Monday, April 30, 2012

Heavenly breast of chicken

 These were really juicy and flavorful.

Heavenly Breast of Chicken
 

for 8-12 boneless skinless chicken breast halves

2 cup nonfat Greek yogurt
1/4 cup fresh lemon juice
2 tsp worcestershire sauce
2 tsp celery salt
2 tsp paprika
2 cloves of garlic or 1/2 tsp garlic powder
2 tsp salt
1/2 tsp pepper

Combine above in large ziploc bag
Add chicken breasts to marinade
Marinate overnight up to 24 hours in refrigerator

When ready to cook
Squeeze excess marinade off the chicken in the bag as you take it out
Coat in Panko breadcrumbs

place on rimmed baking sheet or 9x13 dish
drizzle with stick of melted butter (or 1/4 cup EVOO + 1/4 cup butter)
bake uncovered for 45 minutes at 350C (check internal temp for 165-the time will depend on the thickness of the breast- you can always use tenders with this recipe-you would only need ballpark of 25 ish minutes for those)
 

Lemon garlic vinaigrette

This was the best salad dressing we've ever had! I am going to Whole Foods this week to try to find some of the ingredients.
 
Lemon garlic vinaigrette

1 cup safflower oil
Juice of 2 fresh squeezed lemons
6 garlic cloves, crushed
1-3 tablespoons Braggs liquid aminos
1-3 tsp herbamare seasoning

Mix and shake!

The last two items can be found at whole foods or any health food store.  Also add the last two items to taste- I usually make it somewhere in the middle of that range.

Cheesy Chicken and Wild Rice Casserole

I am posting some recipes that folks made to bring over after Lucy was born.

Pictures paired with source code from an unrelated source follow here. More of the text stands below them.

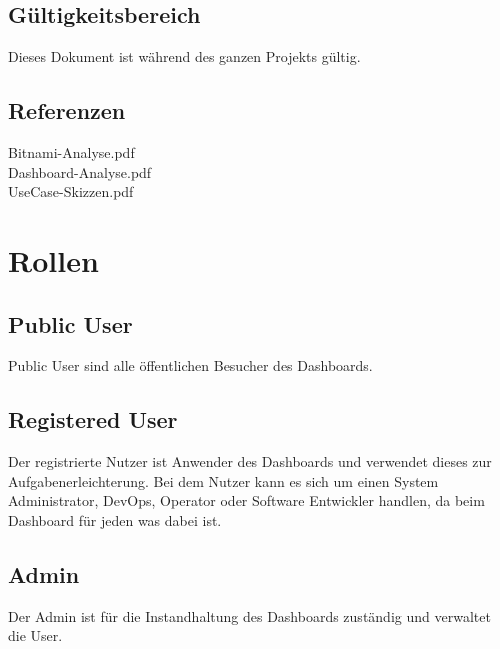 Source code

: \documentclass[11pt]{scrartcl}
\begin{document}
\subsection{Gültigkeitsbereich}

Dieses Dokument ist während des ganzen Projekts gültig.


\subsection{Referenzen}
Bitnami-Analyse.pdf\\
Dashboard-Analyse.pdf\\
UseCase-Skizzen.pdf

\section{Rollen}
\subsection{Public User}
Public User sind alle öffentlichen Besucher des Dashboards.

\subsection{Registered User}
Der registrierte Nutzer ist Anwender des Dashboards und verwendet dieses zur 
Aufgabenerleichterung.
Bei dem Nutzer kann es sich um einen System Administrator, DevOps, Operator oder
Software Entwickler handlen, da beim Dashboard für jeden was dabei ist.

\subsection{Admin}
Der Admin ist für die Instandhaltung des Dashboards zuständig und verwaltet die 
User.
\end{document}
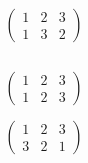 \begin{frame}
\begin{columns}
\begin{column}{0.33\textwidth}
\begin{equation*}
            \end{equation*}
            \par\vspace{0.3cm}
            \begin{equation*}
                \left(\begin{array}{ccc}
                    1 & 2 & 3 \\
                    1 & 3 & 2 
                \end{array}\right)
            \end{equation*}
        \end{column}
    \end{columns}
\end{frame}

\begin{frame}
    \begin{columns}
        \begin{column}{0.33\textwidth}
            \begin{equation*}
                \left(\begin{array}{ccc}
                    1 & 2 & 3 \\
                    1 & 2 & 3
                \end{array}\right)
            \end{equation*}
            \vspace{-0.5cm}
            \begin{figure}[H]
                \begin{centering}
                    
                \end{centering}
            \end{figure}
            \vspace{-0.2cm}
            \begin{equation*}
                \left(\begin{array}{ccc}
                    1 & 2 & 3 \\
                    3 & 2 & 1
                \end{array}\right)
            \end{equation*}
            \vspace{-0.5cm}
            \begin{figure}[H]
                \begin{centering}
                    
                \end{centering}
            \end{figure}

\end{column}
\end{columns}
\end{frame}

This was really hearty and healthy!


Cheesy Chicken and Wild Rice Casserole

3 Tablespoons extra virgin olive oil
1 medium onion, finely diced
3 stalks celery, finely diced
3 carrots, peeled and diced
2 Tablespoons fresh minced garlic
2 Cups shredded, cooked chicken breast
2 Cups steamed white rice
16 oz prepared wild rice (I get mine at Trader Joes, LOVE it)
1 teaspoon kosher salt
1/2 teaspoon black pepper
1/4 teaspoon garlic salt
______
Cheese Sauce
4 Tablespoons butter
1/4 Cup all purpose flour
1/4 teaspoon kosher salt
1/4 teaspoon black pepper
2 Cups chicken broth
2 Cups shredded cheddar cheese
Top with 1 1/2 Cups shredded cheddar cheese

1.  Preheat oven to 350 degrees F.  Heat oil into a medium dutch oven or pot over medium heat.  Saute onion, celery and carrots until softened, about 10 minutes.  Stir in garlic and cook for 1 minute.  Stir in chicken, both rices, salt, pepper and garlic salt.  Reduce heat to low.
2.  To prepare cheese sauce melt butter into a medium saucepan over medium high heat.  Whisk in flour, salt and pepper then slowly pour in chicken broth whisking continuously.  Whisk until thick and nearly boiling then stir in cheese until melted.  Pour cheese sauce into rice mixture then transfer to a 9×13 inch baking dish. Top with additional cheddar cheese and bake for 25-30 minutes or until cheese is melted through.  Serve.